De Volkskrant is highly sceptical about Greece’s ability to pay its debts. “The sale of public companies has served no purpose,” remarks the Amsterdam daily, which points out that “although Athens promised to privatise the equivalent of five billion euros in state property, hardly anything has come through.” Three months after it made a commitment to the troika (composed of representatives of the ECB, IMF, and European Commission) to privatise 1.3 billion euros worth of public assets before the end of September,
“the Greek government has executed very few of the promised reforms, leaving the EU and IMF confused. […] The only state property that has been sold is a small holding in a telephone company, worth 390 million euros. […] There have been several projects to sell the national lottery, which have all proved to be empty political posturing. In the end excuses were invented, and none of the deals were finalised.”

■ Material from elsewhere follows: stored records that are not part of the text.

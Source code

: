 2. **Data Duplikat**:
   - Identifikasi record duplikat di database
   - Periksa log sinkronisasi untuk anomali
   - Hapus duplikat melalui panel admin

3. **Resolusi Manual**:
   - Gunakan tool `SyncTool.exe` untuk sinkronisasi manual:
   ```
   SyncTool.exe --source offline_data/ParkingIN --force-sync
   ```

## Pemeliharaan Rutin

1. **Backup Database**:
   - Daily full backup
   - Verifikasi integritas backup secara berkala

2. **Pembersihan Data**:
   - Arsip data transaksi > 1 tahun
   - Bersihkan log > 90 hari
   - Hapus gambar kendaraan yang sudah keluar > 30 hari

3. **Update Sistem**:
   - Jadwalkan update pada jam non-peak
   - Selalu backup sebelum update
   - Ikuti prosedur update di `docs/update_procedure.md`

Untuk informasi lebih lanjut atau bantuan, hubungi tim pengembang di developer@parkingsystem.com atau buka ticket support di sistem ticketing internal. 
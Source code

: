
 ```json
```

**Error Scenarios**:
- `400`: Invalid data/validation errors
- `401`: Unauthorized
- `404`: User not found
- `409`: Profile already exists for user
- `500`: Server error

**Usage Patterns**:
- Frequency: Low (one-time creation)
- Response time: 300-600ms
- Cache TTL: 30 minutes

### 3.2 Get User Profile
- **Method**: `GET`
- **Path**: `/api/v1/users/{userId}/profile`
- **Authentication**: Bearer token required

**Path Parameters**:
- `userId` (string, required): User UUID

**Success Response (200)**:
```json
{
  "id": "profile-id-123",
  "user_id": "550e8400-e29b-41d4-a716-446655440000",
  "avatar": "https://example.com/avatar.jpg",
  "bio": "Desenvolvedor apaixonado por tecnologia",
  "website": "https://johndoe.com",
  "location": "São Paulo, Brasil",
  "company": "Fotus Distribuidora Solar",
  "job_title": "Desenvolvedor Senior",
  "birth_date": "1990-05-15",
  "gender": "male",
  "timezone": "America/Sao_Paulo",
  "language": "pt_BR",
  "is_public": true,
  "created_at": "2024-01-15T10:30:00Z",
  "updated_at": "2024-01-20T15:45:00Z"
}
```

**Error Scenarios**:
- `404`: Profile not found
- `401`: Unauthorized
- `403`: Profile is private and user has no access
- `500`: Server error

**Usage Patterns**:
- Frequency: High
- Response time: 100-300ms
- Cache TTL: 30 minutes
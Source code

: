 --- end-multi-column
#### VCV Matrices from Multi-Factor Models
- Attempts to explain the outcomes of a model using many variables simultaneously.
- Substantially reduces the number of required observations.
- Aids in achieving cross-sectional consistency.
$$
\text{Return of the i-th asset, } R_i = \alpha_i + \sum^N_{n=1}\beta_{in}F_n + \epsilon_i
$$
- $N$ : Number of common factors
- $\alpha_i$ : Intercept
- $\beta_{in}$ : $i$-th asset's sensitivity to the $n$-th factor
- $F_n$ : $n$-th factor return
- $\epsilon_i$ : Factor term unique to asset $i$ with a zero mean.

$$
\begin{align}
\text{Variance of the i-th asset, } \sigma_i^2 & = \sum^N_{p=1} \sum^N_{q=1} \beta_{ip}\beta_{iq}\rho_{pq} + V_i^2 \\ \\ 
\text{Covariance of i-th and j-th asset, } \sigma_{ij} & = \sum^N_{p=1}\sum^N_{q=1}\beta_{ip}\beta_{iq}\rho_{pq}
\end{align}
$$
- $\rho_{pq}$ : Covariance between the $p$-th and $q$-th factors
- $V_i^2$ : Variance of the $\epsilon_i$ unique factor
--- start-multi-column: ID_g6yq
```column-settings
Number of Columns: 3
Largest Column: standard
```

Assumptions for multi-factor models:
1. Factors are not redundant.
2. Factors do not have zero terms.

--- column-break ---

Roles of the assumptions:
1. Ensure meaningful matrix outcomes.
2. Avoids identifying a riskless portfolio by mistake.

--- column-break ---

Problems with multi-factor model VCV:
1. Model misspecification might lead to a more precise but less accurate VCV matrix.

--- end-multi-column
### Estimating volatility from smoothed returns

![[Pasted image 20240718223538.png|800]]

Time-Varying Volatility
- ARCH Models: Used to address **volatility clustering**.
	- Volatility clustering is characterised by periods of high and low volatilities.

Spain is particularly worried about the reprecussions of the Greek crisis: "The possibility of Greece going bankrupt in October threatens Spain," headlines El Mundo. At a time when the risk premium on Spanish debt has crossed the alert threshold of 370 points "in spite of massive bond purchases made by the European Central Bank" (ECB), the daily argues that "the Greek crisis has created the need for an economic agreement that will have to be pushed through before the 20-N” (the early general elections in Spain, slated for the 20 November).

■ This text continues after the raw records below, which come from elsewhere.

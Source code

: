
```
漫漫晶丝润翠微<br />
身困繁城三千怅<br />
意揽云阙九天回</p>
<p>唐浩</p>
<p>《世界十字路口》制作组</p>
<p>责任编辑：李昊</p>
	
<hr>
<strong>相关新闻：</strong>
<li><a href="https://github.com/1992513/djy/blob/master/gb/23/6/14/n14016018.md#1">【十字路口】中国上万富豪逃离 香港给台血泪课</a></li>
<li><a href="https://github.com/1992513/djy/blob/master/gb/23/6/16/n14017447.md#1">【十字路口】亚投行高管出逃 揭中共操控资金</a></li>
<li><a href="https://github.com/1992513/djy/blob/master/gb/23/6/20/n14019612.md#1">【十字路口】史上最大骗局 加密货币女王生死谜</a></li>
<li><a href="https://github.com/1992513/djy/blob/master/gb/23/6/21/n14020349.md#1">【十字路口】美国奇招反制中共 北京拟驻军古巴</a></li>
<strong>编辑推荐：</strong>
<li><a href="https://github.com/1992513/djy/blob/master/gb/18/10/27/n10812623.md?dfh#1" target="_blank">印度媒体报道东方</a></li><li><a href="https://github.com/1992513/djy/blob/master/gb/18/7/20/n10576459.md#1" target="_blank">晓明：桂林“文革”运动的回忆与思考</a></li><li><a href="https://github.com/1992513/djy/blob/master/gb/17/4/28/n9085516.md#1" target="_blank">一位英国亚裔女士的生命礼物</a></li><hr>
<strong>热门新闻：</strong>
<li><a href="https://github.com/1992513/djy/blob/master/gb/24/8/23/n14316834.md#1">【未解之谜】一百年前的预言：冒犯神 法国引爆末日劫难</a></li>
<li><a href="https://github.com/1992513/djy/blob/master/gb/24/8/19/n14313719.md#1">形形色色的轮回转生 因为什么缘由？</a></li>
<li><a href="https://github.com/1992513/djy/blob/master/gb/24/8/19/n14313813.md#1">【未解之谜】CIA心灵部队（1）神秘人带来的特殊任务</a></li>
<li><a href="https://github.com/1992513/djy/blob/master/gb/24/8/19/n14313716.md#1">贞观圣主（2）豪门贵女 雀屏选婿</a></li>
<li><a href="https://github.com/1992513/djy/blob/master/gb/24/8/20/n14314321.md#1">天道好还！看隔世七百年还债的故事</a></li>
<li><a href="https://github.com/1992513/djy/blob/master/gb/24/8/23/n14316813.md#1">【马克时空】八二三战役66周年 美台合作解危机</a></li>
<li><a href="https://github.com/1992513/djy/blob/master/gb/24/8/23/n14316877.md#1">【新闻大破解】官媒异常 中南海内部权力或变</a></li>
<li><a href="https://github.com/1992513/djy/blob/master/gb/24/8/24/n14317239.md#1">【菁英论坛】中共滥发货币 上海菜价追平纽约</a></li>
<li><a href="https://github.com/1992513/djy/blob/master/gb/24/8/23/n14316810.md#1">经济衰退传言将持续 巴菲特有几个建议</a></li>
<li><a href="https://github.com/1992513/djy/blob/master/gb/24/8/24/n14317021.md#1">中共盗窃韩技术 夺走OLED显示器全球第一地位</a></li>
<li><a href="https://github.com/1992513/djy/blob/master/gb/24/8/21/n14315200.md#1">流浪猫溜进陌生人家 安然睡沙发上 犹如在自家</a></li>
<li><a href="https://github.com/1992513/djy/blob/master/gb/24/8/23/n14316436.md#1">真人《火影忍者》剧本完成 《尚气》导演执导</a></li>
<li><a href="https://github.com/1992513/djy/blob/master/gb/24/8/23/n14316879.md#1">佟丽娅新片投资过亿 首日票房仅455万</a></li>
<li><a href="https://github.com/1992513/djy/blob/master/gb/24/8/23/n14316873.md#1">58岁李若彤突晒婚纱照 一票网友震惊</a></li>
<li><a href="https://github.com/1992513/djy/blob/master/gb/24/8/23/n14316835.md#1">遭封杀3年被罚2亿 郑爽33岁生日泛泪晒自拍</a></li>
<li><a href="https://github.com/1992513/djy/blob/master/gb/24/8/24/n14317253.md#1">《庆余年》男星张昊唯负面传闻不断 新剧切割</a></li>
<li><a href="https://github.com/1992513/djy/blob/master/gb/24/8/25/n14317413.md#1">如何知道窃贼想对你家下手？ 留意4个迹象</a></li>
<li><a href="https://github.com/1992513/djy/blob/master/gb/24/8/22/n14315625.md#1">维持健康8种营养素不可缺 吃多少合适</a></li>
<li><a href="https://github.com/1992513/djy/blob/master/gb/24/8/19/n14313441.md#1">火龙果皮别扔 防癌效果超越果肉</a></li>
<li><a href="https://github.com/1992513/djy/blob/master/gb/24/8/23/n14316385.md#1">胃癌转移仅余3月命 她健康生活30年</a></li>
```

"The extreme vulnerability of this situation should force [Prime Minister José Luis] Zapatero to zealously implement the necessary reforms, but instead the leader of the government has led us into a labyrinth. In calling for a general election four months ahead of time, he has halted any progress. The enactment of key economic reforms has been neglected by his government, to the point where Europe, precisely because of this lack of effectiveness, was forced to insist that it approve changes to the consitution [to introduce the 'golden rule' for budgetary stability].” "The only possible option now is for Zapatero to retake control of the situation by quickly convening a meeting with [right-wing opposition leader Mariano] Rajoy and [socialist candidate Alfredo Pérez] Rubalcaba, so that they can accelerate the implementation of structural measures, like the modification of collective bargaining procedures and the introduction of more effective labour market reform, which the Spanish economy will need in the coming years."

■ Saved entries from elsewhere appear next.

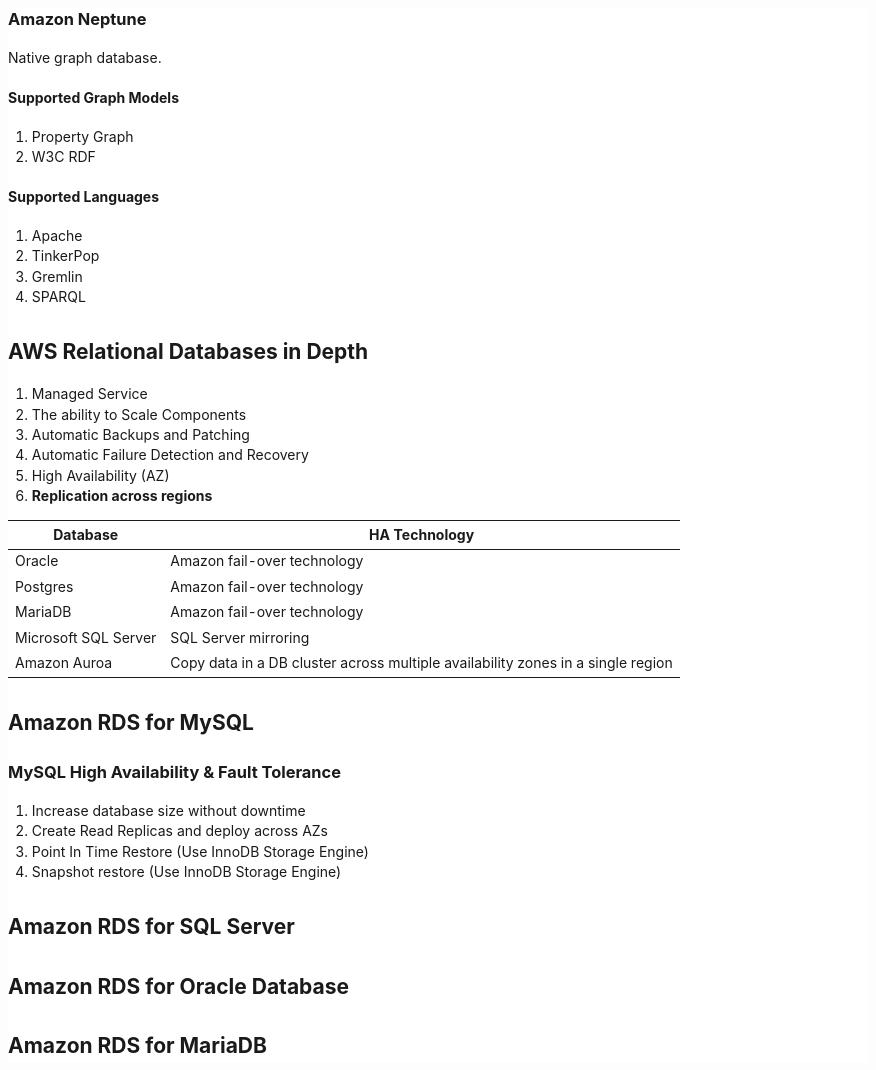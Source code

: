 ### Amazon Neptune

Native graph database.

#### Supported Graph Models

1. Property Graph
1. W3C RDF

#### Supported Languages

1. Apache
1. TinkerPop
1. Gremlin
1. SPARQL

## AWS Relational Databases in Depth

1. Managed Service
1. The ability to Scale Components
1. Automatic Backups and Patching
1. Automatic Failure Detection and Recovery
1. High Availability (AZ)
1. **Replication across regions**

|Database|HA Technology|
|--------|---------|
|Oracle|Amazon fail-over technology|
|Postgres|Amazon fail-over technology|
|MariaDB|Amazon fail-over technology|
|Microsoft SQL Server|SQL Server mirroring|
|Amazon Auroa|Copy data in a DB cluster across multiple availability zones in a single region|

## Amazon RDS for MySQL

### MySQL High Availability & Fault Tolerance

1. Increase database size without downtime
1. Create Read Replicas and deploy across AZs
1. Point In Time Restore (Use InnoDB Storage Engine)
1. Snapshot restore (Use InnoDB Storage Engine)

## Amazon RDS for SQL Server

## Amazon RDS for Oracle Database

## Amazon RDS for MariaDB
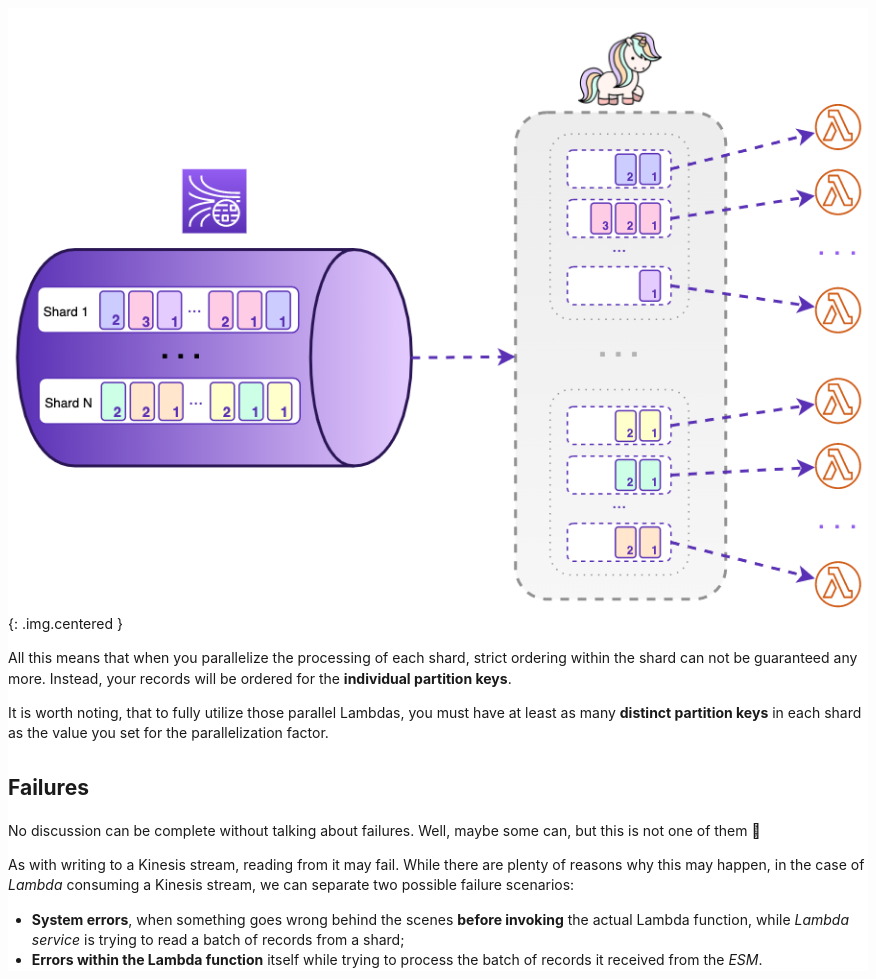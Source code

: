 ![esm_pf](/img/kinesis/ESM_PF.png){: .img.centered }


All this means that when you parallelize the processing of each shard, strict ordering within the shard can not be guaranteed any more. Instead, your records will be ordered for the **individual partition keys**.

It is worth noting, that to fully utilize those parallel Lambdas, you must have at least as many **distinct partition keys** in each shard as the value you set for the parallelization factor.



## Failures

No discussion can be complete without talking about failures. Well, maybe some can, but this is not one of them 🙂

As with writing to a Kinesis stream, reading from it may fail. While there are plenty of reasons why this may happen, in the case of _Lambda_ consuming a Kinesis stream, we can separate two possible failure scenarios:
- **System errors**, when something goes wrong behind the scenes **before invoking** the actual Lambda function, while _Lambda service_ is trying to read a batch of records from a shard;
- **Errors within the Lambda function** itself while trying to process the batch of records it received from the _ESM_.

Countries where the single currency has yet to be adopted, are worried that they may be sidelined in decisions in decisions about the future of the euro. “Poland wants to decide the the euro’s fate,” headlines Dziennik Gazeta Prawna, which reports on yesterday’s meeting of Polish, Czech, Hungarian, Romanian, Bulgarian, Lithuanian and Latvian representatives in Brussels who were trying to work out a “common position concerning the vision of tightening co-operation within the euro zone.” The Warsaw economic daily hints that at the EU summit in October and December a decision “on starting negotiations on changing the Lisbon Treaty and transforming the currency union into the fiscal one” will surely be taken.
“Poland is building a coalition of countries willing to adopt the euro and therefore demand the right to participate in the debate about the shape of the currency union. Warsaw doesn’t want decisions about its future to be made only in Berlin or Paris.”